Nathan Evans Fox

Raised on four generations of family land at the end of a dead-end road in Glen Alpine, North Carolina, Fox grew up in a community shaped by mill closures, factory layoffs, and the slow erosion of working-class stability. When the recession hollowed out the local economy, he left for college carrying a deep sense of place and a sharp awareness of the systems that shape people’s lives - experiences that now inform his songwriting’s blend of tenderness, humor, and cultural critique.
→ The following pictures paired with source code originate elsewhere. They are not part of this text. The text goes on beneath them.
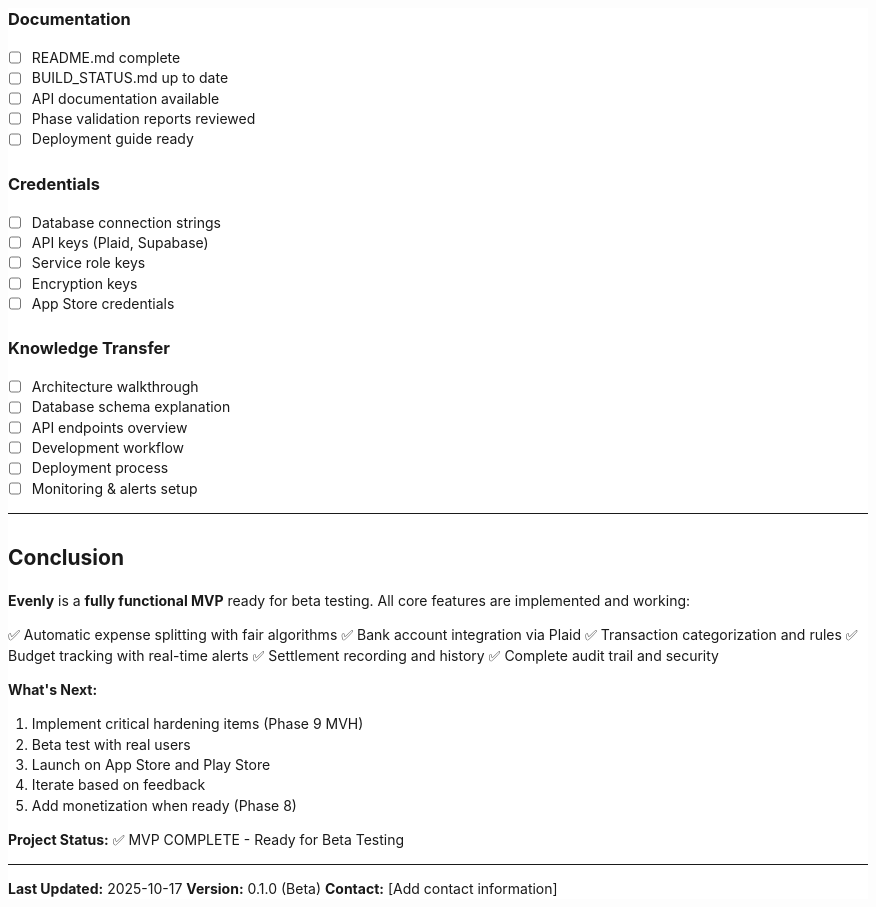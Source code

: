 ### Documentation
- [ ] README.md complete
- [ ] BUILD_STATUS.md up to date
- [ ] API documentation available
- [ ] Phase validation reports reviewed
- [ ] Deployment guide ready

### Credentials
- [ ] Database connection strings
- [ ] API keys (Plaid, Supabase)
- [ ] Service role keys
- [ ] Encryption keys
- [ ] App Store credentials

### Knowledge Transfer
- [ ] Architecture walkthrough
- [ ] Database schema explanation
- [ ] API endpoints overview
- [ ] Development workflow
- [ ] Deployment process
- [ ] Monitoring & alerts setup

---

## Conclusion

**Evenly** is a **fully functional MVP** ready for beta testing. All core features are implemented and working:

✅ Automatic expense splitting with fair algorithms
✅ Bank account integration via Plaid
✅ Transaction categorization and rules
✅ Budget tracking with real-time alerts
✅ Settlement recording and history
✅ Complete audit trail and security

**What's Next:**
1. Implement critical hardening items (Phase 9 MVH)
2. Beta test with real users
3. Launch on App Store and Play Store
4. Iterate based on feedback
5. Add monetization when ready (Phase 8)

**Project Status:** ✅ MVP COMPLETE - Ready for Beta Testing

---

**Last Updated:** 2025-10-17
**Version:** 0.1.0 (Beta)
**Contact:** [Add contact information]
Fox, who was recently named one of the Nashville Scene’s 2026 Country Artists to Watch, took a winding path before fully committing to music. “I needed to chase down some of my own rabbit trails before I got my head on straight,” he says. Along the way, he worked blue-collar jobs, including stacking tires in a windowless room at a Michelin plant in South Carolina, an experience he describes as politically clarifying. “It was one of the worst jobs I’ve ever had. I thought, ‘This is wild. This is what Charles Dickens was upset about,’” he recalls with a laugh. He served in AmeriCorps, attended seminary in New York City at an interfaith, socially progressive institution, and trained as a hospital chaplain, spending years accompanying families through crisis, grief, and trauma. Those seasons of witnessing hardship up close and grappling with how empathy can be professionalized and commodified within institutional systems now echo through his songwriting. After becoming a father while losing his own and stepping away from chaplaincy following the Covenant School shooting response in Nashville, he returned to songwriting with renewed urgency.
Throughout Heirloom, Fox uses familiar country forms to hold harder conversations while maintaining a sense of playfulness and community. Tracks like “Hillbilly Hymn (Okra & Cigarettes)” channel communal sing-alongs and liberation-centered theology, while “Racecar” reframes the NASCAR oval as a metaphor for America’s relentless cycles of labor and risk. The album’s closing moments capture rain falling outside his parents’ home as his mother plays piano in the room where his father died - a full-circle meditation on lineage, loss, and memory.
Heirloom leans into inventive banjo textures - bowed, muted, and used percussively - treating the instrument less as a symbol of nostalgia and more as a storytelling device. “A banjo feels like an heirloom,” Fox says. “The notes are short and fragile; they bloom and return to the ground. It’s not giving you eternity, it’s giving you seasonality.”
Across the album, Fox creates space for listeners who don’t want to choose between their cultural roots (aka “their twang”) and their hopes for a more just world. His songs feel like protest hymns that still sound like porch songs - country music grounded in tradition but open to reimagining what that tradition can hold.